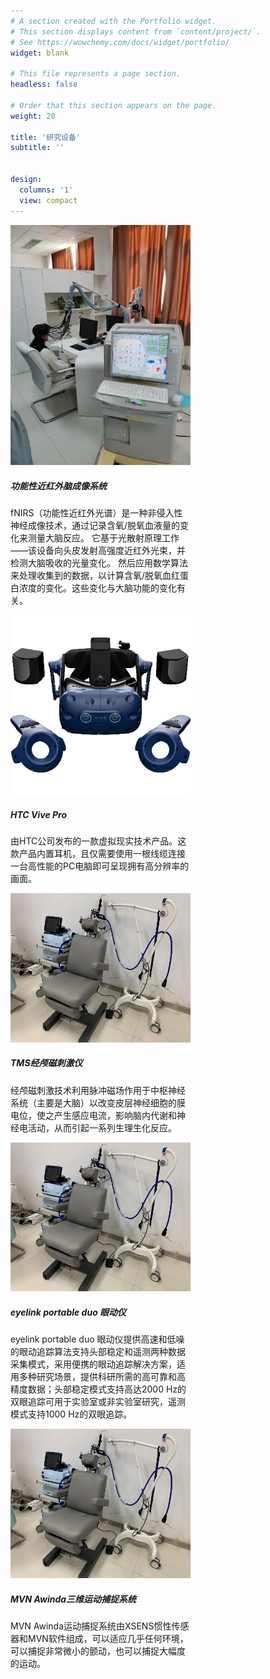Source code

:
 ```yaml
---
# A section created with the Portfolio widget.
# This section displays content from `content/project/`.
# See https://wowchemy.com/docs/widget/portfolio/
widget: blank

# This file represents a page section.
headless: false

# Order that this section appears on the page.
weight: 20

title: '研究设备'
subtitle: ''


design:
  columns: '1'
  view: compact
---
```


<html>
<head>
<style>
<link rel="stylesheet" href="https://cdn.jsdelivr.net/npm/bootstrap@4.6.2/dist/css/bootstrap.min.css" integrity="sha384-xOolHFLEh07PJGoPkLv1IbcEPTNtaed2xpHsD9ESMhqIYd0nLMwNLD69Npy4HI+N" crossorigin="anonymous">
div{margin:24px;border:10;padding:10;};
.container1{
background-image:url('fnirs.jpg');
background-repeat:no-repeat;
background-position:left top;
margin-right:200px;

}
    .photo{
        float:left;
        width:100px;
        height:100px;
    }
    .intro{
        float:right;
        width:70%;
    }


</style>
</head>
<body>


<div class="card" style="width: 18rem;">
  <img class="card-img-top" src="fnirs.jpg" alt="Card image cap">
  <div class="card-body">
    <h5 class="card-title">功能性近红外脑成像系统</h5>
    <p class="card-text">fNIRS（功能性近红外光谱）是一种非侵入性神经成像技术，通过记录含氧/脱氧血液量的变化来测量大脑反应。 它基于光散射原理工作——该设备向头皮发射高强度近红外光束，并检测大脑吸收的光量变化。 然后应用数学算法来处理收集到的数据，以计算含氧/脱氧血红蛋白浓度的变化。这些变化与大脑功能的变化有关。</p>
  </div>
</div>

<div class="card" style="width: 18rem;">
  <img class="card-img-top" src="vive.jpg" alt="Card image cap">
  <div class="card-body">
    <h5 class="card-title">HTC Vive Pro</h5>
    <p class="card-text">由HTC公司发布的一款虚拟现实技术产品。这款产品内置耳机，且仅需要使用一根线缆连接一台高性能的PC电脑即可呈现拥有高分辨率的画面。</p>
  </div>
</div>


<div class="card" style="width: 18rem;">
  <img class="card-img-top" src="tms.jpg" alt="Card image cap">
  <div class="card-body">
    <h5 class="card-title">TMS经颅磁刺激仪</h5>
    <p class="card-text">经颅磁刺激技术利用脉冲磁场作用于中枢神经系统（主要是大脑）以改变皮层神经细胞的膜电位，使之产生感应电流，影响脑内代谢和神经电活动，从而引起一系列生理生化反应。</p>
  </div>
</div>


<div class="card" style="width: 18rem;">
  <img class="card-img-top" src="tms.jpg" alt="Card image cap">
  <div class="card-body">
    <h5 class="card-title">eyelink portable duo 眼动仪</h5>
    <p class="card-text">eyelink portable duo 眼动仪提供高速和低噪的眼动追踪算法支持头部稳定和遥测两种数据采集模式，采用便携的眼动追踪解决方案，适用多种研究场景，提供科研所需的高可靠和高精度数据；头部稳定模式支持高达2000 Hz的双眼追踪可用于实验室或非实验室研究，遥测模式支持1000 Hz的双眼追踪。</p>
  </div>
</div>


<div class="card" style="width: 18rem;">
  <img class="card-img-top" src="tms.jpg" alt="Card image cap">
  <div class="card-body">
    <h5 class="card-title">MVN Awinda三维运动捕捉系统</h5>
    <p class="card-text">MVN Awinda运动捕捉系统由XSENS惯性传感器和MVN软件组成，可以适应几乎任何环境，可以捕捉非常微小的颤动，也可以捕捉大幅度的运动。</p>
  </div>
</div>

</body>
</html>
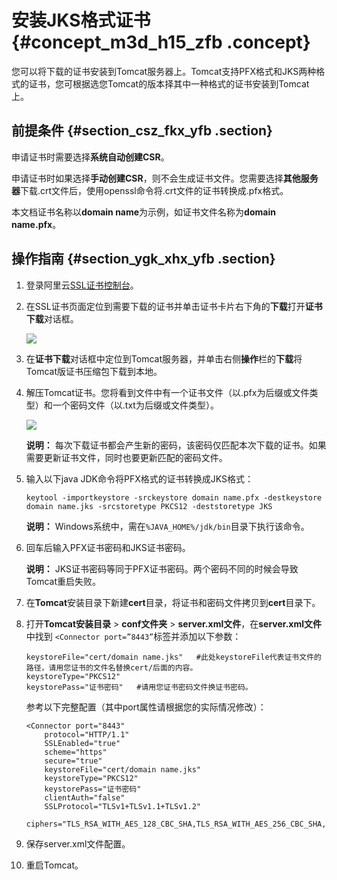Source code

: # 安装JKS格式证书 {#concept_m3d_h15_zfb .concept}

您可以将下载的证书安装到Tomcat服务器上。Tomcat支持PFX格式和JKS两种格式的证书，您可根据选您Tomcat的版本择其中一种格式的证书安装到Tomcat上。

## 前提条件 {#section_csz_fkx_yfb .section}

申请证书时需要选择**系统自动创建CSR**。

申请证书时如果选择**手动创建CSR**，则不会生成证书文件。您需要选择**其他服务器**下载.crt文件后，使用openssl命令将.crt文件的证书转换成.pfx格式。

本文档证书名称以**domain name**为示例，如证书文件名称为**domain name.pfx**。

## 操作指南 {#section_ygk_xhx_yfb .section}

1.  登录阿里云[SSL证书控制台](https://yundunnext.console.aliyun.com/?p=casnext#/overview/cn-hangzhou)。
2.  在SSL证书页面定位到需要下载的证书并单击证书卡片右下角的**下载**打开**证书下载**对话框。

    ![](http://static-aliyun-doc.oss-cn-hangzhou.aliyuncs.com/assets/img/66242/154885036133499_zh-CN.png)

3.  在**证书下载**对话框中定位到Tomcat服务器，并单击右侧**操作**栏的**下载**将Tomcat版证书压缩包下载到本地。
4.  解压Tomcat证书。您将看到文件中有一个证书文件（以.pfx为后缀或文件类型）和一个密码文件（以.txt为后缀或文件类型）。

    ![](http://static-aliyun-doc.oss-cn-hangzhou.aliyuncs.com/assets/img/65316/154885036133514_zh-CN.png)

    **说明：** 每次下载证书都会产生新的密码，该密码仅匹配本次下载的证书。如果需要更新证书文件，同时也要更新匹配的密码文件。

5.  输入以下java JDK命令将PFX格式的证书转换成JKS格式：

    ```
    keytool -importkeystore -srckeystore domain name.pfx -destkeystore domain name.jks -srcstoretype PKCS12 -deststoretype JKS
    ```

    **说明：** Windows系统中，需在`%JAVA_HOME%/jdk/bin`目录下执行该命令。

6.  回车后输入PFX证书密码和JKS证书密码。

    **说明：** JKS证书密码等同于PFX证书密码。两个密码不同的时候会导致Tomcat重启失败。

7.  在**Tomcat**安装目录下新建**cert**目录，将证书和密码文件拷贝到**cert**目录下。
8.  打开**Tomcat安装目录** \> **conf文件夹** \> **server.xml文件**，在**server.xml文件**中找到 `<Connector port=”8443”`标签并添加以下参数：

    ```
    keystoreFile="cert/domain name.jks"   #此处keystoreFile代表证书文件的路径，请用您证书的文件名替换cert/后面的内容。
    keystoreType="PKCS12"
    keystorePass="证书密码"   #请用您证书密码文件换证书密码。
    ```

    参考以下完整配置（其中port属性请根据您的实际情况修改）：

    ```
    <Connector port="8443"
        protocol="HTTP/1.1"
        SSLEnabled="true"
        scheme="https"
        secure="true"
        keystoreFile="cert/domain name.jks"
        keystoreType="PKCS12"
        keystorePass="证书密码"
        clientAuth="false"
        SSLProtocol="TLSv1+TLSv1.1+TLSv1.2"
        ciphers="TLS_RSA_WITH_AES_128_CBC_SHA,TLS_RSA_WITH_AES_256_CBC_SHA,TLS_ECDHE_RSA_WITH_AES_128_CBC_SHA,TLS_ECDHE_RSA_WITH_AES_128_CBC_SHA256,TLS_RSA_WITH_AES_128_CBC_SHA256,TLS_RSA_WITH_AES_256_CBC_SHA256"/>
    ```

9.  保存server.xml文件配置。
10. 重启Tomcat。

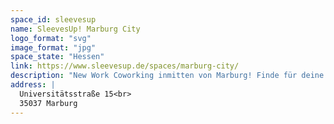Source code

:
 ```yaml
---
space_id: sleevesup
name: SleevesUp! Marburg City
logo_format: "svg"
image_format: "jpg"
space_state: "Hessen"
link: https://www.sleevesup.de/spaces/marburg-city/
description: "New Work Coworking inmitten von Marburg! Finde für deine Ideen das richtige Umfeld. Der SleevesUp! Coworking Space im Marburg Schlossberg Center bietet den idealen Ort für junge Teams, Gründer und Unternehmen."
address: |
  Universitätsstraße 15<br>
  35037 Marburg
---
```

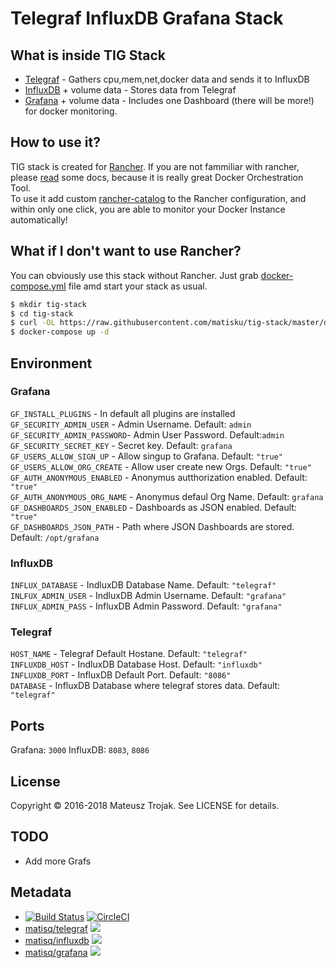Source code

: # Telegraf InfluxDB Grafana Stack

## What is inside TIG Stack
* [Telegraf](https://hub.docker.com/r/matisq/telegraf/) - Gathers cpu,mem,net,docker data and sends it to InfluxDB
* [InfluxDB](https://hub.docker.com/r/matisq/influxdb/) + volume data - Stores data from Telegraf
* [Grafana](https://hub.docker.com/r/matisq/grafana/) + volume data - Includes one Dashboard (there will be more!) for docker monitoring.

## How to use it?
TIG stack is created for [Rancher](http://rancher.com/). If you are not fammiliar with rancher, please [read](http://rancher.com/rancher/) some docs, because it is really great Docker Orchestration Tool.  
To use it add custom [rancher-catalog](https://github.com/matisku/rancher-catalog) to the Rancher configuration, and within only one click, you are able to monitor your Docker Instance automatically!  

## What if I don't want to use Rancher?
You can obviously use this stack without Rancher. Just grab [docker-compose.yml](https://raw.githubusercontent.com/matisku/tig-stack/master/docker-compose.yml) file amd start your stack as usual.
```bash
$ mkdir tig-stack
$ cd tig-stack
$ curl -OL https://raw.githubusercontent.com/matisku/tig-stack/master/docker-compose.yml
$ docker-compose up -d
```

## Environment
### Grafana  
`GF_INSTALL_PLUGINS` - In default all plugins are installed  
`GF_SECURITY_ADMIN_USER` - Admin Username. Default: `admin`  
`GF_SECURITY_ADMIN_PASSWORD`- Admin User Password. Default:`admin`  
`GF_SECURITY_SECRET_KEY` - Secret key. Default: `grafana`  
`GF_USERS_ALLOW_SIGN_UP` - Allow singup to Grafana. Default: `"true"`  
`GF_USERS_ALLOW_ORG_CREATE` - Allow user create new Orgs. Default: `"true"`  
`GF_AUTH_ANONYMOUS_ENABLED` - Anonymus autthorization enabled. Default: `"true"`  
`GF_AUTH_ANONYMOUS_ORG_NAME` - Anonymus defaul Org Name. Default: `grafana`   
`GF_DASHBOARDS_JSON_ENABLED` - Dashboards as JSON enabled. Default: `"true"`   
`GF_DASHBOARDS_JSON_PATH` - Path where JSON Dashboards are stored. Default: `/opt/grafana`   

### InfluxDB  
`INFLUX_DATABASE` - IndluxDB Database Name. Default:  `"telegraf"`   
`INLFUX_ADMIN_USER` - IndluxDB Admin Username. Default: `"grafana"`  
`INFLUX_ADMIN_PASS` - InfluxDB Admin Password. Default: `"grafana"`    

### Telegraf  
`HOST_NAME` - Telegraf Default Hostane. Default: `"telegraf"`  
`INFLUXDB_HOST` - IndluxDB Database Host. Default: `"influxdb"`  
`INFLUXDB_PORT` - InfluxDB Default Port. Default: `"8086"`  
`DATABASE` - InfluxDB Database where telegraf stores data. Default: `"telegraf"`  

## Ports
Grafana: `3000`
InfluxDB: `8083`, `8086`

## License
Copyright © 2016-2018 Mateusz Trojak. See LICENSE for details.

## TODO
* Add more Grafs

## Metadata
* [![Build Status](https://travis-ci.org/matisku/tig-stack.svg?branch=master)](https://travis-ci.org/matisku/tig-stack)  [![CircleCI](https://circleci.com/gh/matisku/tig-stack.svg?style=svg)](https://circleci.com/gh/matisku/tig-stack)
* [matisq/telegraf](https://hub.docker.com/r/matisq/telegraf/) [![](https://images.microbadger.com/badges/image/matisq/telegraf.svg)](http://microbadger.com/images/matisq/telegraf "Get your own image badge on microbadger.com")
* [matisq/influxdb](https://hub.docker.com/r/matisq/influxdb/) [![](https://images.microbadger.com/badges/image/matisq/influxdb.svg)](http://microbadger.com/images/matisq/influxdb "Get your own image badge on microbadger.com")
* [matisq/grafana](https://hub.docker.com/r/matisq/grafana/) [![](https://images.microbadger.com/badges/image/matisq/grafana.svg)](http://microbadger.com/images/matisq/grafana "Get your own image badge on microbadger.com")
**********
Look over the records above, and wherever a line contains the string "more", copy that line.

*Answer to this exercise*
* [Grafana](https://hub.docker.com/r/matisq/grafana/) + volume data - Includes one Dashboard (there will be more!) for docker monitoring.
* Add more Grafs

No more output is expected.